A primeira delas, e já por demais evidenciada, é que a reeleição do Presidente Obama para um segundo mandato é conseguida num momento em que o país apresenta elevados níveis de desemprego, tem uma economia fragilizada e a estabilidade dos seus mercados financeiros nas mãos da China e do Japão (os maiores investidores na dívida externa do país).
Todavia, mesmo numa situação como esta, percebida como complexa pelos próprios cidadãos – basta ver que da folgada margem de votos populares de 10% conseguida pelos democratas em 2008, se passou esta noite para apenas uma diferença de cerca de 0,6% – Obama vence com uma folgada margem de delegados no Colégio eleitoral (284 para 206 de Romney).

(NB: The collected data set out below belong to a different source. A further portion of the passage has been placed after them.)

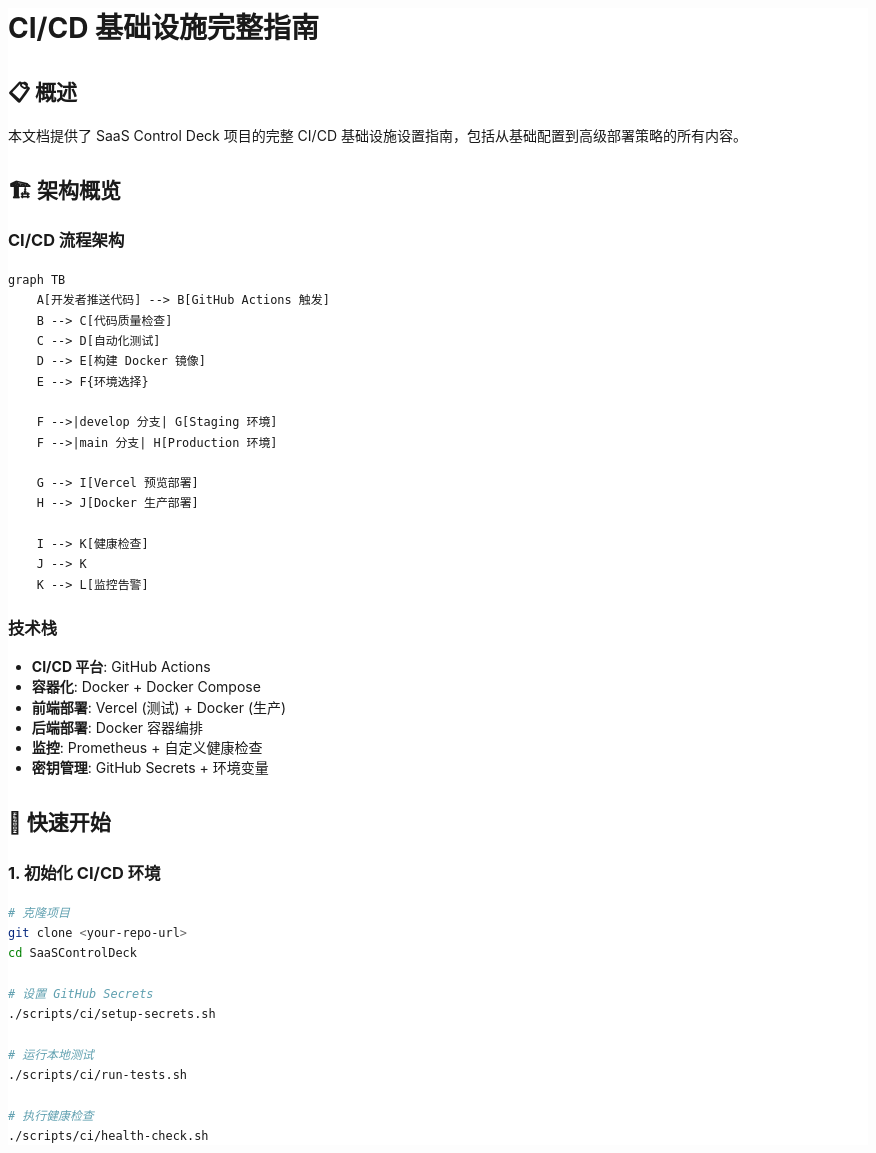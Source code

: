 # CI/CD 基础设施完整指南

## 📋 概述

本文档提供了 SaaS Control Deck 项目的完整 CI/CD 基础设施设置指南，包括从基础配置到高级部署策略的所有内容。

## 🏗️ 架构概览

### CI/CD 流程架构

```mermaid
graph TB
    A[开发者推送代码] --> B[GitHub Actions 触发]
    B --> C[代码质量检查]
    C --> D[自动化测试]
    D --> E[构建 Docker 镜像]
    E --> F{环境选择}
    
    F -->|develop 分支| G[Staging 环境]
    F -->|main 分支| H[Production 环境]
    
    G --> I[Vercel 预览部署]
    H --> J[Docker 生产部署]
    
    I --> K[健康检查]
    J --> K
    K --> L[监控告警]
```

### 技术栈

- **CI/CD 平台**: GitHub Actions
- **容器化**: Docker + Docker Compose
- **前端部署**: Vercel (测试) + Docker (生产)
- **后端部署**: Docker 容器编排
- **监控**: Prometheus + 自定义健康检查
- **密钥管理**: GitHub Secrets + 环境变量

## 🚀 快速开始

### 1. 初始化 CI/CD 环境

```bash
# 克隆项目
git clone <your-repo-url>
cd SaaSControlDeck

# 设置 GitHub Secrets
./scripts/ci/setup-secrets.sh

# 运行本地测试
./scripts/ci/run-tests.sh

# 执行健康检查
./scripts/ci/health-check.sh
```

Esta discrepância, para além de advir do complexo sistema de representatividade decorrente da lei eleitoral dos EUA, tem muito a ver com o facto de, nos dias de hoje, as campanhas decorrerem de forma muito diferente daquilo que se fazia há poucos anos atrás.
Logo, no montante gasto em ambas as eleições (presidenciais e senado) em 2012 que, segundo o independente Center for Responsive Politics, terá envolvido desde Janeiro de 2011 até ao dia de ontem um montante de 6 mil milhões de dólares.
Mas, principalmente, numa correcta utilização das diversas comunicações – publicitárias, pr, twitter, telefónicas, internet – que as novas tecnologias e estudos de research permitem adequar de forma cada vez mais precisa e dedicada aos diferentes públicos alvos, e com as mensagens específicas e adequadas aos diversos públicos-alvo e aos Estados-chave.
É o valor da nova comunicação, numa sociedade em transformação!